▶ [Requirement]:
In the material below, find the line that contains "pneu em milimetros;" and the line that contains "mercado de acessórios.", then write out exactly those two lines and everything between them.

*** Block opens ***

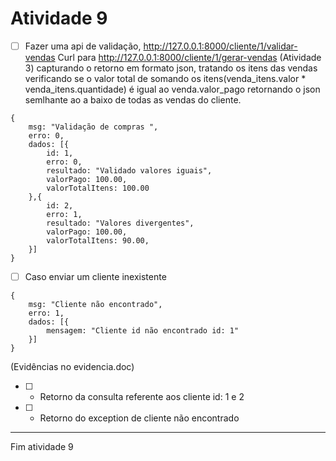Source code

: # Atividade 9

- [ ] Fazer uma api de validação, http://127.0.0.1:8000/cliente/1/validar-vendas Curl para http://127.0.0.1:8000/cliente/1/gerar-vendas (Atividade 3) capturando o retorno em formato json, tratando os itens das vendas verificando se o valor total de somando os itens(venda_itens.valor * venda_itens.quantidade) é igual ao venda.valor_pago  retornando o json semlhante ao a baixo de todas as vendas do cliente. 


```
{
    msg: "Validação de compras ",
    erro: 0,
    dados: [{
        id: 1,
        erro: 0,
        resultado: "Validado valores iguais",
        valorPago: 100.00,
        valorTotalItens: 100.00
    },{
        id: 2,
        erro: 1,
        resultado: "Valores divergentes",
        valorPago: 100.00,
        valorTotalItens: 90.00,
    }]
}
```

- [ ] Caso enviar um cliente inexistente 

```
{
    msg: "Cliente não encontrado",
    erro: 1,
    dados: [{
        mensagem: "Cliente id não encontrado id: 1"
    }]
}
```

(Evidências no evidencia.doc)

- [ ] - Retorno da consulta referente aos cliente id: 1 e 2
- [ ] - Retorno do exception de cliente não encontrado

---

Fim atividade 9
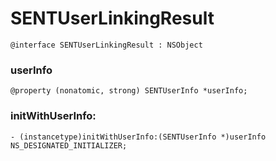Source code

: # SENTUserLinkingResult

```
@interface SENTUserLinkingResult : NSObject
```

### userInfo

```
@property (nonatomic, strong) SENTUserInfo *userInfo;
```



### initWithUserInfo:

```
- (instancetype)initWithUserInfo:(SENTUserInfo *)userInfo NS_DESIGNATED_INITIALIZER;
```
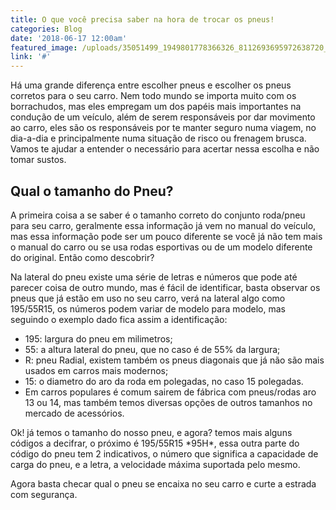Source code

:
```yaml
---
title: O que você precisa saber na hora de trocar os pneus!
categories: Blog
date: '2018-06-17 12:00am'
featured_image: /uploads/35051499_1949801778366326_8112693695972638720_n.jpg
link: '#'
---
```

Há uma grande diferença entre escolher pneus e escolher os pneus corretos para o seu carro. Nem todo mundo se importa muito com os borrachudos, mas eles empregam um dos papéis mais importantes na condução de um veículo, além de serem responsáveis por dar movimento ao carro, eles são os responsáveis por te manter seguro numa viagem, no dia-a-dia e principalmente numa situação de risco ou frenagem brusca. Vamos te ajudar a entender o necessário para acertar nessa escolha e não tomar sustos.

## Qual o tamanho do Pneu?

A primeira coisa a se saber é o tamanho correto do conjunto roda/pneu para seu carro, geralmente essa informação já vem no manual do veículo, mas essa informação pode ser um pouco diferente se você já não tem mais o manual do carro ou se usa rodas esportivas ou de um modelo diferente do original. Então como descobrir?

Na lateral do pneu existe uma série de letras e números que pode até parecer coisa de outro mundo, mas é fácil de identificar, basta observar os pneus que já estão em uso no seu carro, verá na lateral algo como 195/55R15, os números podem variar de modelo para modelo, mas seguindo o exemplo dado fica assim a identificação:

* 195: largura do pneu em milimetros;
* 55: a altura lateral do pneu, que no caso é de 55% da largura;
* R: pneu Radial, existem também os pneus diagonais que já não são mais usados em carros mais modernos;
* 15: o diametro do aro da roda em polegadas, no caso 15 polegadas.
* Em carros populares é comum sairem de fábrica com pneus/rodas aro 13 ou 14, mas também temos diversas opções de outros tamanhos no mercado de acessórios.

Ok! já temos o tamanho do nosso pneu, e agora? temos mais alguns códigos a decifrar, o próximo é 195/55R15 \*95H\*, essa outra parte do código do pneu tem 2 indicativos, o número que significa a capacidade de carga do pneu, e a letra, a velocidade máxima suportada pelo mesmo. 

Agora basta checar qual o pneu se encaixa no seu carro e curte a estrada com segurança.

*** Block closes ***

▶ [Solution]:
* 195: largura do pneu em milimetros;
* 55: a altura lateral do pneu, que no caso é de 55% da largura;
* R: pneu Radial, existem também os pneus diagonais que já não são mais usados em carros mais modernos;
* 15: o diametro do aro da roda em polegadas, no caso 15 polegadas.
* Em carros populares é comum sairem de fábrica com pneus/rodas aro 13 ou 14, mas também temos diversas opções de outros tamanhos no mercado de acessórios.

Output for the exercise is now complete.